= Task prompt =
Every line with the string "multicolumn" must be copied from the entries below.

::::::::::

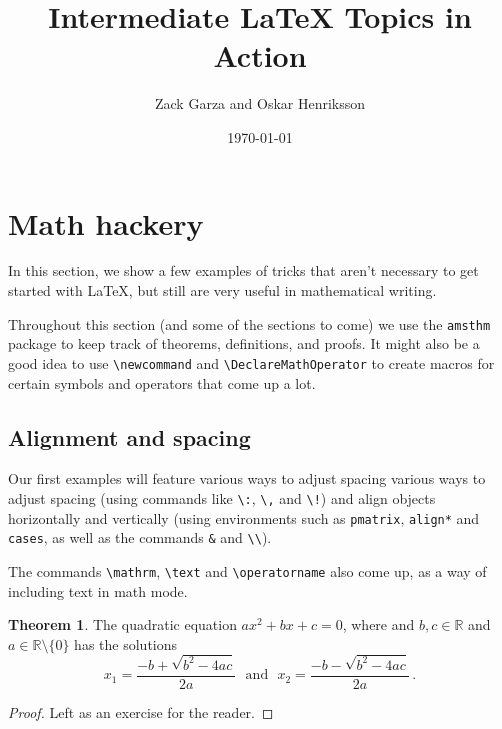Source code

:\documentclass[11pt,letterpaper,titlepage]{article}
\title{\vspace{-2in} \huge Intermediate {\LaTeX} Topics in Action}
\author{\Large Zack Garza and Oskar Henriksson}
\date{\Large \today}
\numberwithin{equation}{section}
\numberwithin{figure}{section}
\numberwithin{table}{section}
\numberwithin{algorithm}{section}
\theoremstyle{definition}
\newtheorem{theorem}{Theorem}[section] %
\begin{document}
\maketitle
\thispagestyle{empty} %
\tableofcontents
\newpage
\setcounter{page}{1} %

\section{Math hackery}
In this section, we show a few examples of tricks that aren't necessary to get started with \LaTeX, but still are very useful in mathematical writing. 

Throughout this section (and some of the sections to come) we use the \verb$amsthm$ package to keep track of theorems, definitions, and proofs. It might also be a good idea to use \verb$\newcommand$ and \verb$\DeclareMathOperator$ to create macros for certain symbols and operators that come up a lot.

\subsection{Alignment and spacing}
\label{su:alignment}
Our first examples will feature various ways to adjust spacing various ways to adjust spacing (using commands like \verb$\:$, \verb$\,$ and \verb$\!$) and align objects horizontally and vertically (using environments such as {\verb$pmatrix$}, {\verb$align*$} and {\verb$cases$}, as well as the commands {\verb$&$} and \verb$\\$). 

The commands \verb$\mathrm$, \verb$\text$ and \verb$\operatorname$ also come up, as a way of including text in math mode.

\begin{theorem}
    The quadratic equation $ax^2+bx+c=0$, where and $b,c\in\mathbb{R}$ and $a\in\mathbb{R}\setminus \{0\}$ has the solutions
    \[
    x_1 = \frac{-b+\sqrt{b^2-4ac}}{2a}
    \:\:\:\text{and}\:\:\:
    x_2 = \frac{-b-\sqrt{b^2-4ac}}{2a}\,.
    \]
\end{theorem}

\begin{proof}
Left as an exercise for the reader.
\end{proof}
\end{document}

::::::::::

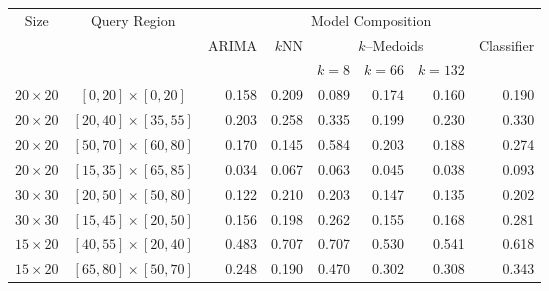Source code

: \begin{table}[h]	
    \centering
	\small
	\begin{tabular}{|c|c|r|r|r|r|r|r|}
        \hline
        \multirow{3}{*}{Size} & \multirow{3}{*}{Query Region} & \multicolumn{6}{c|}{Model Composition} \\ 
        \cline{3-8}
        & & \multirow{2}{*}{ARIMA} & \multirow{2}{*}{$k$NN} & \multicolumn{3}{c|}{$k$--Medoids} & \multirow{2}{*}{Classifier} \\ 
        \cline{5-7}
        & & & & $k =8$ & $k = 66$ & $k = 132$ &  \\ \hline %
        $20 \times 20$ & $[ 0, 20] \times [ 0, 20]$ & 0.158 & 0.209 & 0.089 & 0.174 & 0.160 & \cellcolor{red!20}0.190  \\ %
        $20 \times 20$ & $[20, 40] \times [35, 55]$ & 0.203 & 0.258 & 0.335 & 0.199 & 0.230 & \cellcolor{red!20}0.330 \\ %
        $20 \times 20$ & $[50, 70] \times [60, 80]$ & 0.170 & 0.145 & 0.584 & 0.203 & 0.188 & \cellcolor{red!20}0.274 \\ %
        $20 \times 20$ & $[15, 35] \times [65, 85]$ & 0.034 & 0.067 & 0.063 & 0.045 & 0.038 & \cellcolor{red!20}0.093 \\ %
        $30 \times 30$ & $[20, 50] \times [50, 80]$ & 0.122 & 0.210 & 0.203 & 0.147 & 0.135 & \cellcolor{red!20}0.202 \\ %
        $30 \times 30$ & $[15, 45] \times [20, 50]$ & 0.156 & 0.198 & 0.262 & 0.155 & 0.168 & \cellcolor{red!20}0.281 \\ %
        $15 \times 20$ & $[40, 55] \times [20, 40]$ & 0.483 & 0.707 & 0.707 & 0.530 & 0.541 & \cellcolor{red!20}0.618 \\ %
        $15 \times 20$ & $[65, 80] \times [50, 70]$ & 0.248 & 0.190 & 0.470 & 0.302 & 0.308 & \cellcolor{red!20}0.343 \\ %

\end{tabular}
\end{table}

::::::::::

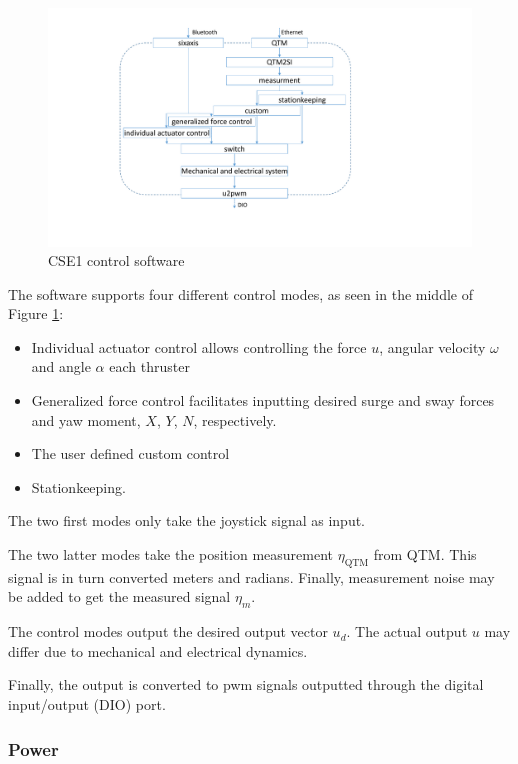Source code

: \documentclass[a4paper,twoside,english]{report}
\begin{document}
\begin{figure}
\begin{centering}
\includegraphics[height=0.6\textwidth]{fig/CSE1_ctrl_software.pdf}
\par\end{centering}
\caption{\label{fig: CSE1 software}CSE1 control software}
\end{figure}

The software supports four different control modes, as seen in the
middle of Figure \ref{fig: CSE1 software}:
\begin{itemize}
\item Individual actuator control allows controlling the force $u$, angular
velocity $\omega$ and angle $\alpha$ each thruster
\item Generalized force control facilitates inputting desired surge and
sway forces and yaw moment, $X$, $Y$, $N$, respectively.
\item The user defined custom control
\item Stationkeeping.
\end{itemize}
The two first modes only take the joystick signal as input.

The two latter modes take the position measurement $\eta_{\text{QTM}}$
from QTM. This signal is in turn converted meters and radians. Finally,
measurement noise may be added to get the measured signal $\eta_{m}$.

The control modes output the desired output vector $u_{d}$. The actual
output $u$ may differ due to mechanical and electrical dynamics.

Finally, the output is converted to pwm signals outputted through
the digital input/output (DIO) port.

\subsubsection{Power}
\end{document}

::::::::::

= Output of the task =
        \multirow{3}{*}{Size} & \multirow{3}{*}{Query Region} & \multicolumn{6}{c|}{Model Composition} \\ 
        & & \multirow{2}{*}{ARIMA} & \multirow{2}{*}{$k$NN} & \multicolumn{3}{c|}{$k$--Medoids} & \multirow{2}{*}{Classifier} \\ 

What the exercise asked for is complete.